In the industrial sphere, the measures were to support the largest monopolies. And in agriculture, subsidies for shrinking areas under crops.
and the livestock.

Roosevelt deliberately banned the export of gold, which significantly depreciated the dollar. The fall of the dollar was only halted at the end of January 1934, thanks to increased purchases of gold. In February 1934, the dollar was stabilised at 59% of the previous rate. Thus, the Roosevelt team devalued the dollar to win the trade war. Not right away, of course, but life really got better. The economy of most countries has experienced a period of stable high growth, at least remember the scientific and technological revolution and the invention of computers up to the 70’s.

What was really going on in the Great Depression

Later, however, many countries faced another disease in the form of stagflation – a combination of inflation and economic stagnation. That is, zero or negative rates of economic growth. In the end, the blame for stagnation began to be laid on active government intervention policy.
And so, American economist and Nobel Prize winner Milton Friedman proposed an alternative doctrine called “monetarism”.

The idea of monetarism or a powerless economy…
The main idea of monetary policy was that the market economy should be self-regulating and strive for full employment without any government intervention. And economic fluctuations were largely the result of shifts in the volume of money supply. To some extent, we can now see the impact of these ideas if we look back at different periods of economic policy.
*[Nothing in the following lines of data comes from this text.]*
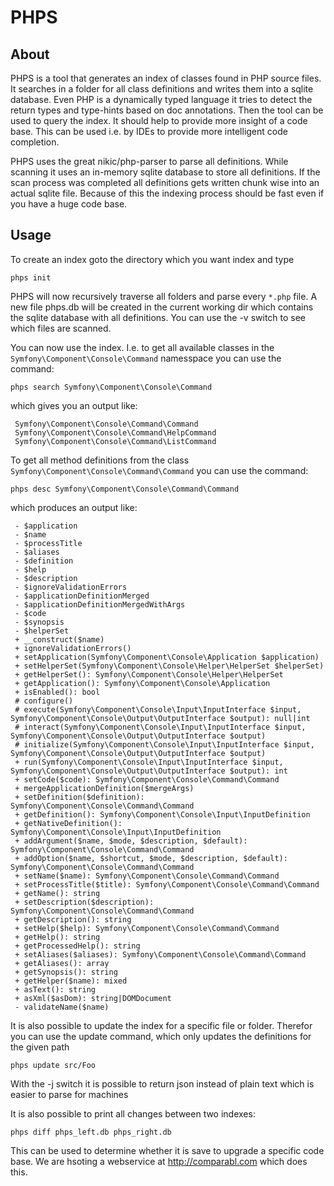 PHPS
====

## About

PHPS is a tool that generates an index of classes found in PHP source files.
It searches in a folder for all class definitions and writes them into a 
sqlite database. Even PHP is a dynamically typed language it tries to detect the
return types and type-hints based on doc annotations. Then the tool can be used 
to query the index. It should help to provide more insight of a code base. This 
can be used i.e. by IDEs to provide more intelligent code completion.

PHPS uses the great nikic/php-parser to parse all definitions. While scanning it
uses an in-memory sqlite database to store all definitions. If the scan process 
was completed all definitions gets written chunk wise into an actual sqlite 
file. Because of this the indexing process should be fast even if you have a 
huge code base.

## Usage

To create an index goto the directory which you want index and type

    phps init

PHPS will now recursively traverse all folders and parse every `*.php` file. A 
new file phps.db will be created in the current working dir which contains the 
sqlite database with all definitions. You can use the -v switch to see which
files are scanned.

You can now use the index. I.e. to get all available classes in the 
`Symfony\Component\Console\Command` namesspace you can use the command:

    phps search Symfony\Component\Console\Command

which gives you an output like:

     Symfony\Component\Console\Command\Command
     Symfony\Component\Console\Command\HelpCommand
     Symfony\Component\Console\Command\ListCommand

To get all method definitions from the class 
`Symfony\Component\Console\Command\Command` you can use the command:

    phps desc Symfony\Component\Console\Command\Command

which produces an output like:

     - $application
     - $name
     - $processTitle
     - $aliases
     - $definition
     - $help
     - $description
     - $ignoreValidationErrors
     - $applicationDefinitionMerged
     - $applicationDefinitionMergedWithArgs
     - $code
     - $synopsis
     - $helperSet
     + __construct($name)
     + ignoreValidationErrors()
     + setApplication(Symfony\Component\Console\Application $application)
     + setHelperSet(Symfony\Component\Console\Helper\HelperSet $helperSet)
     + getHelperSet(): Symfony\Component\Console\Helper\HelperSet
     + getApplication(): Symfony\Component\Console\Application
     + isEnabled(): bool
     # configure()
     # execute(Symfony\Component\Console\Input\InputInterface $input, Symfony\Component\Console\Output\OutputInterface $output): null|int
     # interact(Symfony\Component\Console\Input\InputInterface $input, Symfony\Component\Console\Output\OutputInterface $output)
     # initialize(Symfony\Component\Console\Input\InputInterface $input, Symfony\Component\Console\Output\OutputInterface $output)
     + run(Symfony\Component\Console\Input\InputInterface $input, Symfony\Component\Console\Output\OutputInterface $output): int
     + setCode($code): Symfony\Component\Console\Command\Command
     + mergeApplicationDefinition($mergeArgs)
     + setDefinition($definition): Symfony\Component\Console\Command\Command
     + getDefinition(): Symfony\Component\Console\Input\InputDefinition
     + getNativeDefinition(): Symfony\Component\Console\Input\InputDefinition
     + addArgument($name, $mode, $description, $default): Symfony\Component\Console\Command\Command
     + addOption($name, $shortcut, $mode, $description, $default): Symfony\Component\Console\Command\Command
     + setName($name): Symfony\Component\Console\Command\Command
     + setProcessTitle($title): Symfony\Component\Console\Command\Command
     + getName(): string
     + setDescription($description): Symfony\Component\Console\Command\Command
     + getDescription(): string
     + setHelp($help): Symfony\Component\Console\Command\Command
     + getHelp(): string
     + getProcessedHelp(): string
     + setAliases($aliases): Symfony\Component\Console\Command\Command
     + getAliases(): array
     + getSynopsis(): string
     + getHelper($name): mixed
     + asText(): string
     + asXml($asDom): string|DOMDocument
     - validateName($name)

It is also possible to update the index for a specific file or folder. Therefor
you can use the update command, which only updates the definitions for the given
path

    phps update src/Foo

With the -j switch it is possible to return json instead of plain text which is
easier to parse for machines

It is also possible to print all changes between two indexes:

    phps diff phps_left.db phps_right.db

This can be used to determine whether it is save to upgrade a specific code 
base. We are hsoting a webservice at http://comparabl.com which does this.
But if during the depression no one has ever thought of throwing money away from a helicopter, because the dollar was provided with gold, since the crisis in 2008, regulators have taken a completely unknown path with the most unpredictable consequences.

Impact on modern markets
No one is saying that the world will face the same crisis right now. But the current level of euphoria in the markets is reminiscent of exactly what happened before the stock market crash in 1929. The current president, Donald Trump, is actively reviving trade war politics and the Fed is reducing liquidity and raising rates.

According to the rating agency S&P Global Ratings, the debt of American companies has increased to a record level and reached $6.3 trillion after a decade of extremely low interest rates. And this is only corporate debt, not including the banking sector.

U.S. corporations used the debt funds raised to conclude large-scale M&A deals, as well as to buy back their own shares. It is clear that now they will inevitably face problems with debt refinancing, because now the funds will have to be taken at higher interest rates. And emerging market companies will face not only an increase in the cost of borrowing, but also an increase in dollars, apparently due to the disparity of interest rates. Well, I didn’t avoid mentioning interest arbitration.

Let me remind you about the indexes as well. During the Great Depression in 1929, when the market collapsed, the Dow Jones index fell 9.2% over the week, about the same amount in 1933. In 2008, the index showed the worst week in its 112-year history, collapsing by 18.2% over the week.